Unfortunately, Sunni life is cheap if fighting a Sunni cause. It is rather very expensive if fallen at the hands of non-Sunnis.

MAJORITY AMONG THE MINORITY

The fact Sunnis, across the Muslim world, are the clear majority and the fact that Sunnism has resisted reforms to choke off delinquent perceptions, inflexible Koranic interpretations, and deeply rooted biases against other Muslims and non-Muslims is helping fuel the lack of empathy for Syrian Sunnis. Taking into account this reality has to drive our motors towards reforms. Sunnis must never oppress others; let Syria and what the Alawites have done to Sunnis be our lesson.

I never think of myself as a Sunni; only as a Syrian with no choice who my parents were. But watching ethnic cleansing changes your perspective.

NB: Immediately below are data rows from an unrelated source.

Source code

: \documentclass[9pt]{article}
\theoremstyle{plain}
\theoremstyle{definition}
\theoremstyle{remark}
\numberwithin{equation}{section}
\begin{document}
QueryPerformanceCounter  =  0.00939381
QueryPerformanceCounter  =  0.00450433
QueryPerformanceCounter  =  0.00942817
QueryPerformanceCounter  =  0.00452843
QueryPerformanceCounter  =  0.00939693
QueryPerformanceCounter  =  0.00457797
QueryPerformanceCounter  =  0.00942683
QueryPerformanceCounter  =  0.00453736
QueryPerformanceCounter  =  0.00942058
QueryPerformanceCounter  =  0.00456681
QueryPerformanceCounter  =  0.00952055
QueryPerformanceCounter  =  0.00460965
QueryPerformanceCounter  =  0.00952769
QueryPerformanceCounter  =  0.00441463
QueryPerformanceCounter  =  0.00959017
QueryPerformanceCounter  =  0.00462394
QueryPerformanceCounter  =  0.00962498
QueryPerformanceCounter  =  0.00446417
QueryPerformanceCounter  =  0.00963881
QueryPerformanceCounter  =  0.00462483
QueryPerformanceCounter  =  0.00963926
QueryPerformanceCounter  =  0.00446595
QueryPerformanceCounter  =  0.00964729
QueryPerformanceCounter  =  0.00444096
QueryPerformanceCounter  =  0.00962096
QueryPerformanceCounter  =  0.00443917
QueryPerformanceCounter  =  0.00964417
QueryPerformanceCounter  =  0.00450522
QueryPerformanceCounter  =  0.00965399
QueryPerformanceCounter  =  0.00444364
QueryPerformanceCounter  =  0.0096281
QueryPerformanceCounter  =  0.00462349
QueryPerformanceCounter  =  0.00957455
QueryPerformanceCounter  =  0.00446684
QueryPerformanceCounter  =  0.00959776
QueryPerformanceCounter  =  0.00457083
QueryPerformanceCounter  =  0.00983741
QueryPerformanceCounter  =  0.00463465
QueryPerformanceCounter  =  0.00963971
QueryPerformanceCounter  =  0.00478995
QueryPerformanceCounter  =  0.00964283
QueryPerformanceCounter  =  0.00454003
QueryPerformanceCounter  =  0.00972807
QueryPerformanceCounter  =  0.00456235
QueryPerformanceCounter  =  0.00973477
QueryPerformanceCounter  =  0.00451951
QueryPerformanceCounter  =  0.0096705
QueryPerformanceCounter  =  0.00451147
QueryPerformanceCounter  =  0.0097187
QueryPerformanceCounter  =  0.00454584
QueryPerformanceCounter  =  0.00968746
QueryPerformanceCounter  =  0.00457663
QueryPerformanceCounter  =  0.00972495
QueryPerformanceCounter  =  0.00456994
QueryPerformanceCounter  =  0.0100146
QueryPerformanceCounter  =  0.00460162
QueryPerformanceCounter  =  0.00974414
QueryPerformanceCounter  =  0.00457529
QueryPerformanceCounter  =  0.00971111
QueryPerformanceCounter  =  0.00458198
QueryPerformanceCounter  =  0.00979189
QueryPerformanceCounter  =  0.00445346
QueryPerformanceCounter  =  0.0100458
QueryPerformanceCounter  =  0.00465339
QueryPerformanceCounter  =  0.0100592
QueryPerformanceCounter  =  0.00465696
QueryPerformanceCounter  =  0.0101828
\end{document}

Imagine then what is happening in Syria to men and women of less education who are witnessing the horrors of Assad first-hand. No one, on this side of the Atlantic or in Europe, should be concerned about Sunnis fighting back. If I, who never thought of religion, suddenly feels my religion because Assad is ethnically cleansing people who carry my identity, then we must conclude two things. First, Sunnis will fight back and the region is really in trouble. And since Arab and Muslim Sunnis are the clear majority, re-shuffling this deck of card must not split Syria.

Sometimes, a one headed-monster splitting produces a multi-headed monsters, not a weaker one.